Book: The Biology of Accelerated Aging, Cancer & Optimal Longevity

For millennia, the aging process has been considered to be uncontrollable, even when the average lifespan did not surpass 40 years, which was just a little over 100 years ago. That changed with Professor Elizabeth Blackburn’s discovery of the telomerase gene. (Source) Furthermore, in the early nineties, research on C. elegans, (a tiny nematode worm) confirmed that a single gene mutation extended its life, and that another mutation blocked that extension. (Source)

The idea that age could be tweaked by twiddling a few control genetic switches ignited a research and investment boom. As more geroscientists and biogerontologists  got better motivated to attempt to break and hack the Longevity Code, new findings started to reveal key biological clocks that epigenically switched on and off longevity genes.

In this perspective, various clinical interventions did increase the worm’s lifespan by a factor of ten and those of lab mice by a factor of two. (Source) Thereafter, telomeres of skin cells were tweaked to lengthen the new unprecedented levels, thanks to a new Lab procedure fine-tuned by Stanford university School of Medicine scientists. These cells were able to divide up to 40 more times more than untreated cells, which means that human somatic cells have been empirically shown to surpass the Hayflick limit and potentially extend their lifespan 40 times more than before. “Skin cells with telomeres lengthened by the procedure were able to divide up to 40 more times than untreated cells”. (Source)

In light of these above-mentioned experimentations, we thus have some limited evidence that we may have in us the regenerative potential to live 40 times more than the Hayflick limit. The Hayflick limit  has been determined to be in between 50 to 70 cellular divisions.
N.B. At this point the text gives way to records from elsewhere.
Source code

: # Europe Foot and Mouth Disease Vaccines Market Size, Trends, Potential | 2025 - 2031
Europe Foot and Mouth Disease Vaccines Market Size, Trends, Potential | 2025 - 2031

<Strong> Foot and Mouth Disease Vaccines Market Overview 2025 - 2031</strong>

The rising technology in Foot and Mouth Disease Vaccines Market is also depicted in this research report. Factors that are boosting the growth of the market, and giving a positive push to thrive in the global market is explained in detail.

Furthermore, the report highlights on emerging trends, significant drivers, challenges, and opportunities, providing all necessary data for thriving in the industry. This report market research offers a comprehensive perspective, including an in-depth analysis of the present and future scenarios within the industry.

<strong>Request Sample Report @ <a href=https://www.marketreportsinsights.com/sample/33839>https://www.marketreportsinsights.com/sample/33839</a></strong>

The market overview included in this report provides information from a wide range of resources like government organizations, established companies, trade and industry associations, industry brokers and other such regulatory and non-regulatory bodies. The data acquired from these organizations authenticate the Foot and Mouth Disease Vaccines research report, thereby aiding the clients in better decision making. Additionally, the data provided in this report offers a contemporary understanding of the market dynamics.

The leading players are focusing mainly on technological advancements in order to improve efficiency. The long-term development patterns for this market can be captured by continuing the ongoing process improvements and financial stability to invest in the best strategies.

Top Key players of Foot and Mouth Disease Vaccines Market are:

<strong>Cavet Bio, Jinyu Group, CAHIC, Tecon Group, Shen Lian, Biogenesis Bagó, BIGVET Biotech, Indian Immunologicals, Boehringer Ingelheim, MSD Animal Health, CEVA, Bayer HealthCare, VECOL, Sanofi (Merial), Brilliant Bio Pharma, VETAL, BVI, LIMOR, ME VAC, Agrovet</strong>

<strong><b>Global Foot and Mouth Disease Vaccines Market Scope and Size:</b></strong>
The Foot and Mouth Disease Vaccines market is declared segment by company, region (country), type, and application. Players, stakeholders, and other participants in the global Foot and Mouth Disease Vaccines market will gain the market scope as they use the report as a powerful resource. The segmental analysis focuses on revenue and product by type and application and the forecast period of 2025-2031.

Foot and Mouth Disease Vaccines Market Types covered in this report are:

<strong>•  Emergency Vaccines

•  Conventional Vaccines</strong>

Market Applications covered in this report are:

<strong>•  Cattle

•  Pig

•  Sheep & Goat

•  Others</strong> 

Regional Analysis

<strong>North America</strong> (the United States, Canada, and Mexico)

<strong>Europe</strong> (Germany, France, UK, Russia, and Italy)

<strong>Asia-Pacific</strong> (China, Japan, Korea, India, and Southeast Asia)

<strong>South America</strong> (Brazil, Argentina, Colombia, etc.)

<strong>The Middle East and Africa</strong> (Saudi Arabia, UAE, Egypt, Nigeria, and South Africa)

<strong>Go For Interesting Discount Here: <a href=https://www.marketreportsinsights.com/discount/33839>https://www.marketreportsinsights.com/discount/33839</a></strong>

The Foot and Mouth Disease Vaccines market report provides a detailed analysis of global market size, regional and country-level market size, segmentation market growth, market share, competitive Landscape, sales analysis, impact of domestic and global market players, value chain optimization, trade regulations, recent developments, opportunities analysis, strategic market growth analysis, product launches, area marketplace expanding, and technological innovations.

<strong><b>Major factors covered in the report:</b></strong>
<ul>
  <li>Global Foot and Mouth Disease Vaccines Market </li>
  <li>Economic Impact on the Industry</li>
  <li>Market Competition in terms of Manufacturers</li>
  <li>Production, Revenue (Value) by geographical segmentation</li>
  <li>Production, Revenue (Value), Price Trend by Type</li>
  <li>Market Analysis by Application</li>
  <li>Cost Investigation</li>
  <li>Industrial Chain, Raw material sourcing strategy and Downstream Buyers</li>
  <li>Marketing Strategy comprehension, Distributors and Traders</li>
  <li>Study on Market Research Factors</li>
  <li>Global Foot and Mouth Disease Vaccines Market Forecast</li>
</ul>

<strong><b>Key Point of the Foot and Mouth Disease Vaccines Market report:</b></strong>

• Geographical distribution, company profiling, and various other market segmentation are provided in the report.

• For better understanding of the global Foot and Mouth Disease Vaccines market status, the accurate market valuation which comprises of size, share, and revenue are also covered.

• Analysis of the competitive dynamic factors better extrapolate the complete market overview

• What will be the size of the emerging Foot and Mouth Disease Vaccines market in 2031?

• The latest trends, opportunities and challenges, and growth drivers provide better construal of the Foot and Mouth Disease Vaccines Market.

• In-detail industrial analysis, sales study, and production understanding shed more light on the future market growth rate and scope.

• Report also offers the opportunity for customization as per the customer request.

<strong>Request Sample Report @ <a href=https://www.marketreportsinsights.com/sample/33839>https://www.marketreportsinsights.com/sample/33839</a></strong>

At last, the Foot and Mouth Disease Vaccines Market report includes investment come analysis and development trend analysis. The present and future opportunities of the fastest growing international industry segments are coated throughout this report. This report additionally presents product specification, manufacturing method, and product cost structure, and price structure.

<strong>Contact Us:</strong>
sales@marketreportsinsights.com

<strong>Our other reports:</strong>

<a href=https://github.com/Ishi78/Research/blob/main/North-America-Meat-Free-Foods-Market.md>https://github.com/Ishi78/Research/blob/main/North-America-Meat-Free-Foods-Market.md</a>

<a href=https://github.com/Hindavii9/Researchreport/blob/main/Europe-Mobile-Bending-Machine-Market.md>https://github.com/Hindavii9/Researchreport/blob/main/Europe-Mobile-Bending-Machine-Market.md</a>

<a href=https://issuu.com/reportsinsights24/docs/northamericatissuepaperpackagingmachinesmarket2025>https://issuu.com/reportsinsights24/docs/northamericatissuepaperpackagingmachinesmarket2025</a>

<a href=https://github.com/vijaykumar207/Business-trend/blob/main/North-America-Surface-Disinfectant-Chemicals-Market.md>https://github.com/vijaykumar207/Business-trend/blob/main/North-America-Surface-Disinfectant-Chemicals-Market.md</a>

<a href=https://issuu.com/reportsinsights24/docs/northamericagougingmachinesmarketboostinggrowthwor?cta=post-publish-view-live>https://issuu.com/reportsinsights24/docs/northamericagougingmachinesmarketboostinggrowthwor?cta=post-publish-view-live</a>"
After this limit, somatic cells either die or transition into a senescent cell. Seventy divisions are roughly 120 years. Therefore, if we were able to tweak human somatic cells to divide 40 times more than today’s cellular limit, we could potentially live close to 5000 years.  40 times 120 years = 4800 years.

The scientific consensus that human lifespan potential was a little after 100 years old thus transformed almost overnight. The perception of the Aging process went from a few decades of endless struggling to survive to a Darwinian reproduction of the human species that could defer death to 142 years for starts (Cf 2015: Time “This Baby Could Live to Be 142 Years Old”).  Before these discoveries, Time Magazine’s cover in 1958 was: “Growing Old Usefully”), followed by a social issue (Time, 1970: “Growing Old in America: The Unwanted Generation”) to this  “je ne sais quoi” phenomenon (1996: “Forever Young”)

However, the excitement was not long lasting. Successfully tweaking genes in a Petri dish does not necessarily translate into in vivo genetic expressions of supercentenarian lifespan. It was soon discovered that the telomerase enzyme gene was not the central longevity engine anti-aging experts had hoped for. The Longevity Code cook-book is far more complex for mammals and even more so for humans than for a C. Elegans worm, fly, mouse, naked mole, elephant, shark, turtle or even the bat (who has an exceptionally long lifespan).

Hence, the book’s author, Pr. Joubert, prefers to focus on the known “Optimal Longevity” fundamentals that work to at least 122 years of age while simultaneously exploring the best of bio-tech longevity engineering stratagems, many of which are still in the early phases of clinical trials.

As we will see, there are many dozens of ongoing drugs and supplements that are already being used in today’s anti-aging and baby-boomer communities, from telomerase activators and senescent cell removal, (senolytics) to autophagy inducers, caloric restriction mimickers, blood donor plasma transfer, nano-robots, mTOR drugs like rapamycin, gene editing, NAD enhancers, AMPK activators, stem cell boosters, cyro-preservation, sirtuin-activating molecules, and, among others, insulin-modulating drugs like  metformin, which are not without side effects.

Pending the final demonstration that these above-mentioned bio-tech longevity hacks may be proven safe, effective and accessible, we have today the knowledge that clinical pearls from Tradition as well as innovative holistic and lifestyle tools can significantly help to rejuvenate, repair and restore most metabolically impaired tissues to around 100 years. Furthermore, thanks to the author’s findings on the immune system, stem cells, DNA repair, hormonal rejuvenation and another dozen mechanisms, most humans should soon be able to reach the supercentenarian age in good shape, 110 years and beyond, without most of the chronic diseases that plague today’s elderly, including Alzheimer’s disease, diabetes, most auto-immune diseases, cardiovascular disorders and cancer.